### Available data
* * *

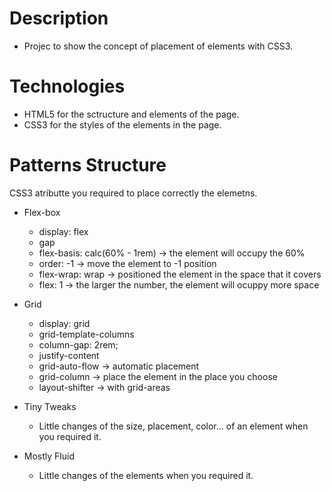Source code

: # Description
- Projec to show the concept of placement of elements with CSS3.

# Technologies 
- HTML5 for the sctructure and elements of the page.
- CSS3 for the styles of the elements in the page.

# Patterns Structure
CSS3 atributte you required to place correctly the elemetns.
- Flex-box
    - display: flex
    - gap
    - flex-basis: calc(60% - 1rem) -> the element will occupy the 60% 
    - order: -1 -> move the element to -1 position
    - flex-wrap: wrap -> positioned the element in the space that it covers
    - flex: 1 -> the larger the number, the element will ocuppy more space

- Grid
    - display: grid
    - grid-template-columns
    - column-gap: 2rem;
    - justify-content
    - grid-auto-flow -> automatic placement
    - grid-column -> place the element in the place you choose
    - layout-shifter -> with grid-areas  

- Tiny Tweaks
    - Little changes of the size, placement, color... of an element when you required it.

- Mostly Fluid
    - Little changes of the elements when you required it.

* * *

### Prompt
Give back every record above exactly as written, skipping each picture.

### Reply
Source code

: # Description
- Projec to show the concept of placement of elements with CSS3.

# Technologies 
- HTML5 for the sctructure and elements of the page.
- CSS3 for the styles of the elements in the page.

# Patterns Structure
CSS3 atributte you required to place correctly the elemetns.
- Flex-box
    - display: flex
    - gap
    - flex-basis: calc(60% - 1rem) -> the element will occupy the 60% 
    - order: -1 -> move the element to -1 position
    - flex-wrap: wrap -> positioned the element in the space that it covers
    - flex: 1 -> the larger the number, the element will ocuppy more space

- Grid
    - display: grid
    - grid-template-columns
    - column-gap: 2rem;
    - justify-content
    - grid-auto-flow -> automatic placement
    - grid-column -> place the element in the place you choose
    - layout-shifter -> with grid-areas  

- Tiny Tweaks
    - Little changes of the size, placement, color... of an element when you required it.

- Mostly Fluid
    - Little changes of the elements when you required it.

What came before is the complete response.